Luckily the long trip would give us enough time to make a few plans. Chris, who had been to Mozambique, took the lead in giving advice on where to stay, how to survive the rampant corruption the country is so famous for and, most importantly, where we’d find the fish.
We hit the road hard, keen to get to some water with good weather, as winter in Cape Town had dragged on a little longer than necessary, with very few opportunities to dive.
We pushed just short of the border in one long haul, and spent the night so that we could be at the border at Komati when they opened. With all our paperwork in order, we sailed smoothly through the South African side with no hassles. I wish I could say the same for the other side. As we crossed the line separating SA and Mozambique, we were rushed by hords of people, and I was suddenly concerned about all the items stashed in the boat, held down only by my float line. Self appointed “official” helpers offered to have our passports stamped for the bargain price of R1000. I had heard about the corruption in Mozambique, but didn’t realise that it would be in my face as we crossed the line.
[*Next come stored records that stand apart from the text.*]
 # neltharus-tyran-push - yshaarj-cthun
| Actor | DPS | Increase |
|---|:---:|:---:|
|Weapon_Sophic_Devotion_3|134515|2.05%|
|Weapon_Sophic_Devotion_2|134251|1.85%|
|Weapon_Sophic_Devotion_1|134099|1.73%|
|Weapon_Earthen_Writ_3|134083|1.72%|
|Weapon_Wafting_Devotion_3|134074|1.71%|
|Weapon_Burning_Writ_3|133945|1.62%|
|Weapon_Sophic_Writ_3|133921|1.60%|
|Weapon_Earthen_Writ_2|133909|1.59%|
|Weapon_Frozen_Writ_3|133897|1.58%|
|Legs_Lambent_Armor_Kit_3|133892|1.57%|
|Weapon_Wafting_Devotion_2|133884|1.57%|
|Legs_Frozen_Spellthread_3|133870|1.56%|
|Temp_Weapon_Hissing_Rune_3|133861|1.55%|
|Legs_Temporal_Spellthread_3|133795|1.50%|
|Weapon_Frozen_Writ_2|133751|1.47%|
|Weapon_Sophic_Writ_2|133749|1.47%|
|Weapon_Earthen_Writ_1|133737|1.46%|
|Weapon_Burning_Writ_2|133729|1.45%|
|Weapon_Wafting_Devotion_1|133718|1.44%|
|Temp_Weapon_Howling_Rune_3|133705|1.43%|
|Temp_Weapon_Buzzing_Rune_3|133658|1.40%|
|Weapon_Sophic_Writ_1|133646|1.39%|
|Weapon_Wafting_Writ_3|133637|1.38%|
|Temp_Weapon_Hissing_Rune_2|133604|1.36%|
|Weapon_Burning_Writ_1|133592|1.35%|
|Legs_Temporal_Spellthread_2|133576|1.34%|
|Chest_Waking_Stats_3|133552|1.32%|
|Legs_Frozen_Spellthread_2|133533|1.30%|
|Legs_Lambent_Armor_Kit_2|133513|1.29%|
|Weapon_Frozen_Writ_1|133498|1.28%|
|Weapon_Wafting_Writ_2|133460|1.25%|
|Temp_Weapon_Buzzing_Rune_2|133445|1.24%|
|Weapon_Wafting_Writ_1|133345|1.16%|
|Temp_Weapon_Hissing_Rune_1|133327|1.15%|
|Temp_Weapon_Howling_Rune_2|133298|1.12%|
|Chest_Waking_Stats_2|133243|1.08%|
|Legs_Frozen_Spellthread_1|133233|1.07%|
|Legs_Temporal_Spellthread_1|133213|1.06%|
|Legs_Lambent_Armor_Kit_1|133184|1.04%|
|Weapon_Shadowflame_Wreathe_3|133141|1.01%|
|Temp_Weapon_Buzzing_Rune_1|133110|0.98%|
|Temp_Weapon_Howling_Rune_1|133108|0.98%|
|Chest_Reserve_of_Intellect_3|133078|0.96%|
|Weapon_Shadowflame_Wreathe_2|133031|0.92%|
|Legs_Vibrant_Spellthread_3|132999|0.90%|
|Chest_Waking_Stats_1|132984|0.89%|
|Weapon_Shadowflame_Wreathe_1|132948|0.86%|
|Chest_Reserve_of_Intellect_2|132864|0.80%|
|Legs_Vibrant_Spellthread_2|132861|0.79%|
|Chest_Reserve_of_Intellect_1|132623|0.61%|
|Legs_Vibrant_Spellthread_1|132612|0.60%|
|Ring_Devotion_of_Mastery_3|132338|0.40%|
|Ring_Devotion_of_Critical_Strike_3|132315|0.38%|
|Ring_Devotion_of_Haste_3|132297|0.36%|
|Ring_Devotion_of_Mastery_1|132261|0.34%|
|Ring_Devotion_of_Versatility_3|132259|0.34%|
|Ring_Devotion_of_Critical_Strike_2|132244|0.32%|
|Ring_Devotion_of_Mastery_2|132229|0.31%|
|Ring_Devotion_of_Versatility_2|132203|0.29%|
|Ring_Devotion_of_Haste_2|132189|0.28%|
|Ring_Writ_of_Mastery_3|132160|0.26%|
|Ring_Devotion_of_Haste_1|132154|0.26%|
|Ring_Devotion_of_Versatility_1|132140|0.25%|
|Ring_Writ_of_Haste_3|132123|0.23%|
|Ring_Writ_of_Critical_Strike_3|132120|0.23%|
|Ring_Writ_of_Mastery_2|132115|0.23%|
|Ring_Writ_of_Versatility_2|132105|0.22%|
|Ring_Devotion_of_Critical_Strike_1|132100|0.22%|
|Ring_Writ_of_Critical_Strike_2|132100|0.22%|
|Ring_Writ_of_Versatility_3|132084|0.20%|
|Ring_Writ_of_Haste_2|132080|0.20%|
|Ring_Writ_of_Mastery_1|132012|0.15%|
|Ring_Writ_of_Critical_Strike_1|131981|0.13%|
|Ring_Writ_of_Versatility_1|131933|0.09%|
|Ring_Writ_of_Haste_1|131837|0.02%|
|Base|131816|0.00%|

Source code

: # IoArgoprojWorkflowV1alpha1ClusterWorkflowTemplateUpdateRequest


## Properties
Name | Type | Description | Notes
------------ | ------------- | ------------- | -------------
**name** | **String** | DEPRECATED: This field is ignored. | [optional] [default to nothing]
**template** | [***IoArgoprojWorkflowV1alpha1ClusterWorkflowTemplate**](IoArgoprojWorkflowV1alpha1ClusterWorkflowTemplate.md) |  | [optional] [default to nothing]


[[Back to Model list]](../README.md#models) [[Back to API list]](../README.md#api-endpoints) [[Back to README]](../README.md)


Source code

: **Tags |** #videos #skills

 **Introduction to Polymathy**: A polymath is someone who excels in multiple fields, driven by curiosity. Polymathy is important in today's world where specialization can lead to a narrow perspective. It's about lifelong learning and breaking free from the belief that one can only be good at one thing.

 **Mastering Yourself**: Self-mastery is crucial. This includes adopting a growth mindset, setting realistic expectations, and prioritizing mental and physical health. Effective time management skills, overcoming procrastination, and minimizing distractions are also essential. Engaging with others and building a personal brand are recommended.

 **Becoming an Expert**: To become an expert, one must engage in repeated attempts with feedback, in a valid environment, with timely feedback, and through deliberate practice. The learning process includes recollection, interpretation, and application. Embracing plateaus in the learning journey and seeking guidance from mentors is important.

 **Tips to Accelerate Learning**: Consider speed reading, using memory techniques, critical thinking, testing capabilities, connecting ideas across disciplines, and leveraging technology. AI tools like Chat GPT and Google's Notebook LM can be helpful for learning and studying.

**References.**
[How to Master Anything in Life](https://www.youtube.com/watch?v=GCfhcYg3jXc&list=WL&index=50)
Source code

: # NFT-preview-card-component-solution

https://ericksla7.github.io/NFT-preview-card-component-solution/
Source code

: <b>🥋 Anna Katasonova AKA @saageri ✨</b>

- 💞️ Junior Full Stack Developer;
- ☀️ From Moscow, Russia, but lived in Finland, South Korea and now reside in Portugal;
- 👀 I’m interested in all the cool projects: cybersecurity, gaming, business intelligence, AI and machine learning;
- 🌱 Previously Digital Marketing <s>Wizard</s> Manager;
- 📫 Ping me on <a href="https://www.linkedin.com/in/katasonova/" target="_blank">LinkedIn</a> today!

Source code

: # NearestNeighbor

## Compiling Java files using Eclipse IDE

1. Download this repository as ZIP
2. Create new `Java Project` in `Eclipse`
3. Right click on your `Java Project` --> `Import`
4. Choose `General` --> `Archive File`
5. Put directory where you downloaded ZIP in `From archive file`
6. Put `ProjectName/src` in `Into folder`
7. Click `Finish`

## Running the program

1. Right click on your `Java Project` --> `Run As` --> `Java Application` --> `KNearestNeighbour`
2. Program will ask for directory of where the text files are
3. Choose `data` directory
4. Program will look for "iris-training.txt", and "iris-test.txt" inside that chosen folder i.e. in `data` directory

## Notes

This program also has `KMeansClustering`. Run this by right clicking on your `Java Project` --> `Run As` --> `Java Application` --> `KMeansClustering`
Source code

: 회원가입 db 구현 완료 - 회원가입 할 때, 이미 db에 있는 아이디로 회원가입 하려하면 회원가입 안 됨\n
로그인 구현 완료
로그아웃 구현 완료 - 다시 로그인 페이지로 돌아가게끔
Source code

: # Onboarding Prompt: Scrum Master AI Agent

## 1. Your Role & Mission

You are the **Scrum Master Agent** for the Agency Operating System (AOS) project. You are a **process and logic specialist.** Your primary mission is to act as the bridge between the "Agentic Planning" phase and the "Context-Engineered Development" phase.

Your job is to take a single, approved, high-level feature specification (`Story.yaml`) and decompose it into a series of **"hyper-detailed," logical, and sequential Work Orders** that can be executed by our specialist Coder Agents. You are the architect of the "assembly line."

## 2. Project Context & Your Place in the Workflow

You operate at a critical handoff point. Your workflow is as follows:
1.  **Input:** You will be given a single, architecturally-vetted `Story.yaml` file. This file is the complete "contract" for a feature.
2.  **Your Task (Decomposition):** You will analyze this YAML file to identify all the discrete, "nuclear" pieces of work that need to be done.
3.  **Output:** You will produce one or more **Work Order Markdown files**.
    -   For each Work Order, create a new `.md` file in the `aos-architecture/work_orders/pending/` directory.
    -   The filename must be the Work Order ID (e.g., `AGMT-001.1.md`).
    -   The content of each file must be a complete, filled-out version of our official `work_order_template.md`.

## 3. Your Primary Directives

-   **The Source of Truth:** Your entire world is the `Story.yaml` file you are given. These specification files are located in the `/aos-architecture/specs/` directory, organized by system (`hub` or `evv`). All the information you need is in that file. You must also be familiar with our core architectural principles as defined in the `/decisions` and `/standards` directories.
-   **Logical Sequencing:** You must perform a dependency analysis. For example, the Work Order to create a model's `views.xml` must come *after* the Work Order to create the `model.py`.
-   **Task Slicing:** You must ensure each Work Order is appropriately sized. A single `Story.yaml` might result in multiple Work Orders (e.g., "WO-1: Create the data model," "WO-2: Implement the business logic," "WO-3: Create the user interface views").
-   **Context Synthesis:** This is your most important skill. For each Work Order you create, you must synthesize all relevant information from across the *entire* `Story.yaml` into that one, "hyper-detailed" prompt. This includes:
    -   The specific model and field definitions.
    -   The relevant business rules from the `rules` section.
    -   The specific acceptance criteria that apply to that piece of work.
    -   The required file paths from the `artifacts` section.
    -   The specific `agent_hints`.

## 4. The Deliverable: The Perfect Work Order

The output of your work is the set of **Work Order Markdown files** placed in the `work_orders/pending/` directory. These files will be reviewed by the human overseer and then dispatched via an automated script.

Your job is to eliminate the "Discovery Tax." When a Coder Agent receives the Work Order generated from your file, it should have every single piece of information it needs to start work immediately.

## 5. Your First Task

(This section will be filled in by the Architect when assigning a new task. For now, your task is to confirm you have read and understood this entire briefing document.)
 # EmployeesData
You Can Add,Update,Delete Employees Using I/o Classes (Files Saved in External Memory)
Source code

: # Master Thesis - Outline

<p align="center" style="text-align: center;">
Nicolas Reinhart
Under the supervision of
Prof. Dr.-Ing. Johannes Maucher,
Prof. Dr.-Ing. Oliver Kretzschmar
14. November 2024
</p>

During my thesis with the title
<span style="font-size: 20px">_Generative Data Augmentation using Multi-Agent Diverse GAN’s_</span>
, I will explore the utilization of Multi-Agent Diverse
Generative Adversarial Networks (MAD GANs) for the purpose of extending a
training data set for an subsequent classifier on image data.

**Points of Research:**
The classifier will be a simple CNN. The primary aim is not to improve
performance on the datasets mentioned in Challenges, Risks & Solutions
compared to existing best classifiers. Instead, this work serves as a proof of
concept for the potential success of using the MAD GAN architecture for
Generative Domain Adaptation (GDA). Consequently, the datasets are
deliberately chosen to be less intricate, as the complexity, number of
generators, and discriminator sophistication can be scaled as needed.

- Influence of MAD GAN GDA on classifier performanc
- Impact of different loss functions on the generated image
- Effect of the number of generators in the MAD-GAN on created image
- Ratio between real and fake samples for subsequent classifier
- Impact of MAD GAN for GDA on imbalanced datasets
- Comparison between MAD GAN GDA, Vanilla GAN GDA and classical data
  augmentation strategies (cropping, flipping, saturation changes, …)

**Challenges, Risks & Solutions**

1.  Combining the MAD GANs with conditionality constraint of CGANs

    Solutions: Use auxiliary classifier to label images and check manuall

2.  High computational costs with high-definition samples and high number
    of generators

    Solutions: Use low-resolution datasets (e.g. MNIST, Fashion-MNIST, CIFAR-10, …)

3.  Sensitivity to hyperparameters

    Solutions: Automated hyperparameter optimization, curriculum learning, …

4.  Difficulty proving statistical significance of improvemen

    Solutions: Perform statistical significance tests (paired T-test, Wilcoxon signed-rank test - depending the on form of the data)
As it turned out, arranging our 3rd party insurance, temporary import permit (TIP) and having our passports stamped was a relatively painless experience. We were hit with a final curve ball upon exiting the customs area with our vehicle. There’s an official that takes your little piece of paper confirming you’ve been through customs and checks your vehicle and all paperwork: 3rd party, TIP, passports etc. Our guy proceeded with a thorough inspection of the vehicle: lights, indicators, tyres, everything… trying his best to find something wrong. With all in order, and trying to be polite, we asked if we could go on. The official then asked for our SA SARS form, and peered though the window at the back of the bakkie and saw a small hose pipe we had taken to flush the boat motors. As it wasn’t a declared item on the list, he made us unpack the entire bakkie and confiscated the hose along with a whole lot of other small items (pots and pans, camping chair etc..) that were not on the list. He then said we must pay a deposit to have the items returned upon leaving the country. Naturally, I asked if he would issue a receipt, but that wasn’t going to happen. The whole ordeal was totally unnecessary and very frustrating. The only advice I can give here, is to declare absolutely everything down to how many pairs of underpants you have and what colour your toothbrush is.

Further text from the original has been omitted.